Formerly known as Ansar Beit Al-Maqdis (roughly, Champions of Jerusalem), the group now calling itself Sinai Province announced the slaying on a Twitter account and posted images of oil worker William Henderson’s passport and identification cards. It did not say how the slaying was carried out.

The announcement will add to rising alarm about the safety of Westerners working and vacationing in Egypt. Months ago the U.S. State Department posted an extensive safety warning about travel to Egypt, urging Americans to avoid protests because they can escalate quickly into violence and cautioning about the dangers of terrorism.

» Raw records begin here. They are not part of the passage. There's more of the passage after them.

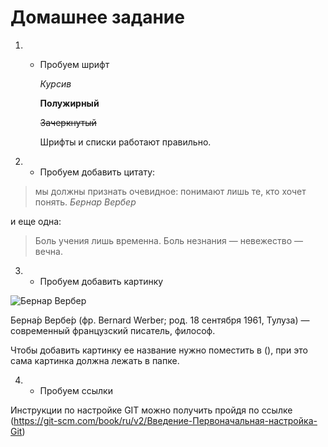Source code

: # Домашнее задание #


1. * Пробуем шрифт

     *Курсив*

     **Полужирный**

      ~~Зачеркнутый~~

      Шрифты и списки работают правильно.

   
2. * Пробуем  добавить цитату:

> мы должны признать очевидное: понимают лишь те, кто хочет понять. *Бернар Вербер*

и еще одна:

>Боль учения лишь временна. Боль незнания — невежество — вечна.



3. * Пробуем добавить картинку

![Бернар Вербер](foto.jpg)

Берна́р Вербе́р (фр. Bernard Werber; род. 18 сентября 1961, Тулуза) — современный французский писатель, философ.

Чтобы добавить картинку ее название нужно поместить в (), при это сама картинка должна лежать в папке.


4. * Пробуем ссылки

Инструкции по настройке GIT можно получить пройдя по ссылке (https://git-scm.com/book/ru/v2/Введение-Первоначальная-настройка-Git)



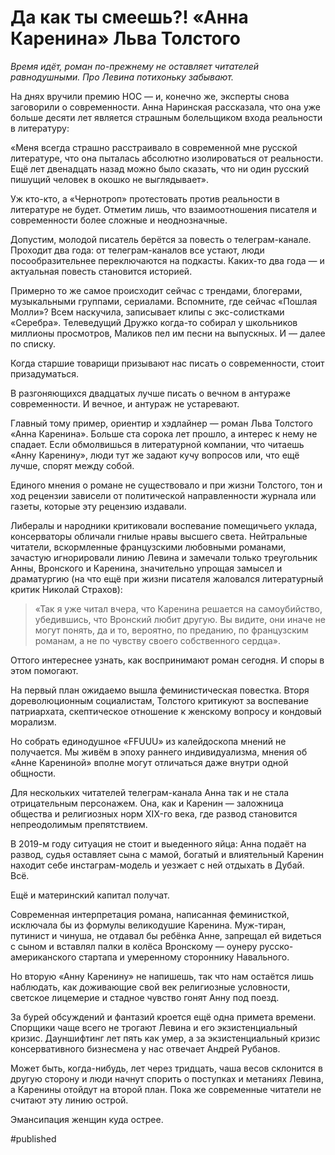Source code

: 
# Да как ты смеешь?! «Анна Каренина» Льва Толстого

_Время идёт, роман по-прежнему не оставляет читателей равнодушными. Про Левина потихоньку забывают._

На днях вручили премию НОС — и, конечно же, эксперты снова заговорили о современности. Анна Наринская рассказала, что она уже больше десяти лет является страшным болельщиком входа реальности в литературу:

«Меня всегда страшно расстраивало в современной мне русской литературе, что она пыталась абсолютно изолироваться от реальности. Ещё лет двенадцать назад можно было сказать, что ни один русский пишущий человек в окошко не выглядывает».

Уж кто-кто, а «Чернотроп» протестовать против реальности в литературе не будет. Отметим лишь, что взаимоотношения писателя и современности более сложные и неоднозначные.

Допустим, молодой писатель берётся за повесть о телеграм-канале. Проходит два года: от телеграм-каналов все устают, люди посообразительнее переключаются на подкасты. Каких-то два года — и актуальная повесть становится историей.

Примерно то же самое происходит сейчас с трендами, блогерами, музыкальными группами, сериалами. Вспомните, где сейчас «Пошлая Молли»? Всем наскучила, записывает клипы с экс-солистками «Серебра». Телеведущий Дружко когда-то собирал у школьников миллионы просмотров, Маликов пел им песни на выпускных. И — далее по списку.

Когда старшие товарищи призывают нас писать о современности, стоит призадуматься.

В разгоняющихся двадцатых лучше писать о вечном в антураже современности. И вечное, и антураж не устаревают.

Главный тому пример, ориентир и хэдлайнер — роман Льва Толстого «Анна Каренина». Больше ста сорока лет прошло, а интерес к нему не спадает. Если обмолвишься в литературной компании, что читаешь «Анну Каренину», люди тут же задают кучу вопросов или, что ещё лучше, спорят между собой.

Единого мнения о романе не существовало и при жизни Толстого, тон и ход рецензии зависели от политической направленности журнала или газеты, которые эту рецензию издавали.

Либералы и народники критиковали воспевание помещичьего уклада, консерваторы обличали гнилые нравы высшего света. Нейтральные читатели, вскормленные французскими любовными романами, зачастую игнорировали линию Левина и замечали только треугольник Анны, Вронского и Каренина, значительно упрощая замысел и драматургию (на что ещё при жизни писателя жаловался литературный критик Николай Страхов):

> «Так я уже читал вчера, что Каренина решается на самоубийство, убедившись, что Вронский любит другую. Вы видите, они иначе не могут понять, да и то, вероятно, по преданию, по французским романам, а не по чувству своего собственного сердца».

Оттого интереснее узнать, как воспринимают роман сегодня. И споры в этом помогают.

На первый план ожидаемо вышла феминистическая повестка. Вторя дореволюционным социалистам, Толстого критикуют за воспевание патриархата, скептическое отношение к женскому вопросу и кондовый морализм.

Но собрать единодушное «FFUUU» из калейдоскопа мнений не получается. Мы живём в эпоху раннего индивидуализма, мнения об «Анне Карениной» вполне могут отличаться даже внутри одной общности.

Для нескольких читателей телеграм-канала Анна так и не стала отрицательным персонажем. Она, как и Каренин — заложница общества и религиозных норм XIX-го века, где развод становится непреодолимым препятствием.

В 2019-м году ситуация не стоит и выеденного яйца: Анна подаёт на развод, судья оставляет сына с мамой, богатый и влиятельный Каренин находит себе инстаграм-модель и уезжает с ней отдыхать в Дубай. Всё.

Ещё и материнский капитал получат.

Современная интерпретация романа, написанная феминисткой, исключала бы из формулы великодушие Каренина. Муж-тиран, путинист и чинуша, не отдавал бы ребёнка Анне, запрещал ей видеться с сыном и вставлял палки в колёса Вронскому — оунеру русско-американского стартапа и умеренному стороннику Навального.

Но вторую «Анну Каренину» не напишешь, так что нам остаётся лишь наблюдать, как доживающие свой век религиозные условности, светское лицемерие и стадное чувство гонят Анну под поезд.

За бурей обсуждений и фантазий кроется ещё одна примета времени. Спорщики чаще всего не трогают Левина и его экзистенциальный кризис. Дауншифтинг лет пять как умер, а за экзистенциальный кризис консервативного бизнесмена у нас отвечает Андрей Рубанов.

Может быть, когда-нибудь, лет через тридцать, чаша весов склонится в другую сторону и люди начнут спорить о поступках и метаниях Левина, а Каренины отойдут на второй план. Пока же современные читатели не считают эту линию острой.

Эмансипация женщин куда острее.

#published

U.S. officials say the travel alert may now be hardened in the light of the claimed jihadist killing of Henderson, which is being investigated by the U.S. Federal Bureau of Investigation, The U.S. embassy in Cairo has so far remained silent on the jihadist claim.

The oil worker from Fayetteville, Arkansas, was working in Egypt for Houston-based Apache Corporation on a joint oil venture and an obituary published by his family in the Enid News and Eagle in Oklahoma, where he went to high school, said he “passed suddenly” on August 6.

In an email statement an Apache spokeswoman, Castlen Kennedy, said: “The tragic carjacking incident this past August involving our colleague Bill Henderson is still under investigation by the U.S. government.” She added: “Out of respect for the family and the ongoing nature of the investigation, I cannot comment further.” Henderson had worked for Apache for 28 years.

The Sinai-based jihadi group claiming responsibility for the oil worker’s murder has grown increasingly proficient carrying out attacks and sophisticated selecting targets based on their “strategic value.” It has conducted scores of attacks since the July 2013 ouster by the Egyptian armed forces of Islamist President Mohammed Morsi, and with each blast or shooting the group has been expanding its theater of operations. Originally it was a low-level insurgency mainly confined to the Sinai Peninsula . but recently it has been hitting at high-profile targets and foreigners elsewhere in the country—including right in the heart of Cairo.

In January, the group rocked Egypt’s capital with four blasts —the biggest targeting the city’s police headquarters in the deadliest explosion to hit Cairo in living memory. The bombing of the police headquarters that left four people dead and wounded 80 marked an escalation in jihadist violence. It also undermined also claims by the army that it can contain terrorism, which has been spurred by the military’s ouster of Morsi, the country’s first democratically elected president.

David Barnett, a researcher on Egyptian jihadist groups at the Foundation for Defense of Democracies, a Washington-based think tank, noted the coordinated bombings were “the first ever multi-pronged attacks launched by the group outside North Sinai.”

Four months earlier in September 2013 the jihadists came close to assassinating Interior Minister Mohamed Ibrahim. The Egyptian government claims the group has links with the now outlawed Muslim Brotherhood. The Brotherhood has denied this repeatedly and vehemently, but a former Muslim Brotherhood member, Sameh Eid, calls Ansar Bayt al-Maqdis “the military wing of the Muslim Brotherhood.”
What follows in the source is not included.